El Niño tem alta probabilidade para o segundo semestre de 2026; veja implicações regionais e ações práticas para agricultura, água e saúde pública.

Resumo das previsões NOAA e cenário ENSO

As últimas análises do Climate Prediction Center (NOAA) e de centros nacionais indicam que condições de El Niño já estão presentes e têm forte chance de intensificação até o final de 2026. Há probabilidade elevada de um evento de intensidade moderada a forte no inverno 2026–27. Os indicadores oceânicos mostram anomalias positivas de temperatura da superfície do mar (TSM) no Pacífico equatorial e conteúdo de calor subsuperficial elevado, sinais típicos de El Niño e que aumentam a confiança nas previsões sazonais.

No Brasil, o INMET e a nota técnica conjunta de institutos (INPE/INMET/FUNCEME/CENSIPAM) apontam probabilidade superior a 80% de estabelecimento do El Niño ao longo do segundo semestre de 2026. Destacam também padrões regionais esperados: redução das chuvas no Norte e em parte do Nordeste, tendência de aumento de precipitação na Região Sul e maior variabilidade no Sudeste. Nesta região, há possibilidade de veranicos em áreas do centro-norte e chuvas acima da média em trechos do sul paulista e centro-sul de Minas Gerais, conforme a interação com outros sistemas atmosféricos.

Essas projeções são probabilísticas: aumentam as chances de certos cenários, mas não definem o que ocorrerá em cada município. Para uso local, é essencial combinar as previsões sazonais com boletins sub-sazonais e semanais, que permitem ajustes operacionais ao longo da safra.

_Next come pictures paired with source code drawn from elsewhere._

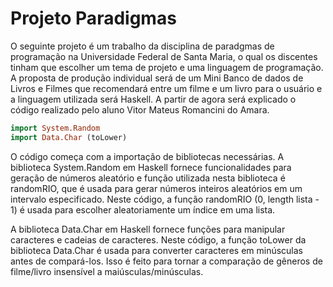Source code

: # Projeto Paradigmas

O seguinte projeto é um trabalho da disciplina de paradgmas de programação na Universidade Federal de Santa Maria, o qual os discentes tinham que escolher um tema de projeto e uma linguagem de programação.	
A proposta de produção individual será de um Mini Banco de dados de Livros e Filmes que recomendará entre um filme e um livro para o usuário e a linguagem utilizada será Haskell. A partir de agora será explicado o código realizado pelo aluno Vitor Mateus Romancini do Amara. 

```haskell
import System.Random
import Data.Char (toLower) 
```
O código começa com a importação de bibliotecas necessárias. A biblioteca System.Random em Haskell fornece funcionalidades para geração de números aleatório e  função utilizada nesta biblioteca é randomRIO, que é usada para gerar números inteiros aleatórios em um intervalo especificado. Neste código, a função randomRIO (0, length lista - 1) é usada para escolher aleatoriamente um índice em uma lista.

A biblioteca Data.Char em Haskell fornece funções para manipular caracteres e cadeias de caracteres. Neste código, a função toLower da biblioteca Data.Char é usada para converter caracteres em minúsculas antes de compará-los. Isso é feito para tornar a comparação de gêneros de filme/livro insensível a maiúsculas/minúsculas.

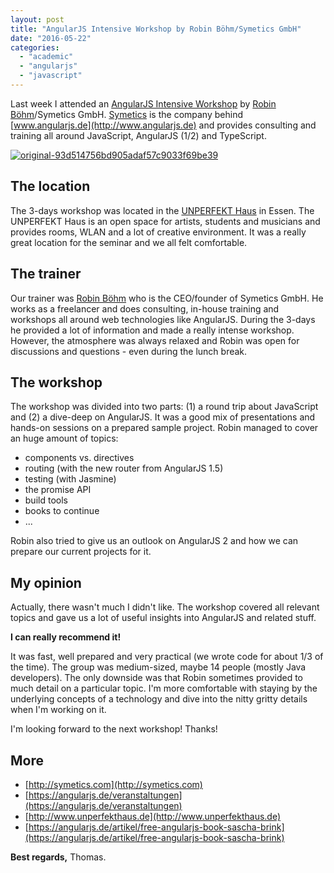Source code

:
 ```yaml
---
layout: post
title: "AngularJS Intensive Workshop by Robin Böhm/Symetics GmbH"
date: "2016-05-22"
categories: 
  - "academic"
  - "angularjs"
  - "javascript"
---
```


Last week I attended an [AngularJS Intensive Workshop](https://angularjs.de/veranstaltungen/angularjs-workshop-mai-2016) by [Robin Böhm](https://twitter.com/RobinBoehm)/Symetics GmbH. [Symetics](http://symetics.com) is the company behind [www.angularjs.de](http://www.angularjs.de) and provides consulting and training all around JavaScript, AngularJS (1/2) and TypeScript.

[![original-93d514756bd905adaf57c9033f69be39](images/original-93d514756bd905adaf57c9033f69be39.png)](https://angularjs.de/veranstaltungen/angularjs-workshop-mai-2016)

## The location

The 3-days workshop was located in the [UNPERFEKT Haus](http://www.unperfekthaus.de) in Essen. The UNPERFEKT Haus is an open space for artists, students and musicians and provides rooms, WLAN and a lot of creative environment. It was a really great location for the seminar and we all felt comfortable.

## The trainer

Our trainer was [Robin Böhm](https://twitter.com/RobinBoehm) who is the CEO/founder of Symetics GmbH. He works as a freelancer and does consulting, in-house training and workshops all around web technologies like AngularJS. During the 3-days he provided a lot of information and made a really intense workshop. However, the atmosphere was always relaxed and Robin was open for discussions and questions - even during the lunch break.

## The workshop

The workshop was divided into two parts: (1) a round trip about JavaScript and (2) a dive-deep on AngularJS. It was a good mix of presentations and hands-on sessions on a prepared sample project. Robin managed to cover an huge amount of topics:

- components vs. directives
- routing (with the new router from AngularJS 1.5)
- testing (with Jasmine)
- the promise API
- build tools
- books to continue
- ...

Robin also tried to give us an outlook on AngularJS 2 and how we can prepare our current projects for it.

## My opinion

Actually, there wasn't much I didn't like. The workshop covered all relevant topics and gave us a lot of useful insights into AngularJS and related stuff.

**I can really recommend it!**

It was fast, well prepared and very practical (we wrote code for about 1/3 of the time). The group was medium-sized, maybe 14 people (mostly Java developers). The only downside was that Robin sometimes provided to much detail on a particular topic. I'm more comfortable with staying by the underlying concepts of a technology and dive into the nitty gritty details when I'm working on it.

I'm looking forward to the next workshop! Thanks!

## More

- [http://symetics.com](http://symetics.com)
- [https://angularjs.de/veranstaltungen](https://angularjs.de/veranstaltungen)
- [http://www.unperfekthaus.de](http://www.unperfekthaus.de)
- [https://angularjs.de/artikel/free-angularjs-book-sascha-brink](https://angularjs.de/artikel/free-angularjs-book-sascha-brink)

**Best regards,** Thomas.

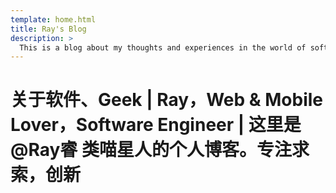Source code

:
 ```yaml
---
template: home.html
title: Ray's Blog
description: >
  This is a blog about my thoughts and experiences in the world of software development.
---
```


# 关于软件、Geek | Ray，Web & Mobile Lover，Software Engineer | 这里是 @Ray睿 类喵星人的个人博客。专注求索，创新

Expectativa de chuvas na Alta Mogiana

O padrão climático associado ao El Niño costuma deslocar a Zona de Convergência do Atlântico Sul e alterar o transporte de umidade no Sudeste. Em muitos eventos, isso gera grande diferença de chuva entre áreas próximas da mesma região.

Na Alta Mogiana (norte do estado de São Paulo, zona agropecuária de transição), o cenário mais provável é de heterogeneidade: alguns municípios podem enfrentar veranicos na primavera e no início do verão, enquanto áreas mais ao sul do estado podem registrar chuvas acima da média em determinados meses.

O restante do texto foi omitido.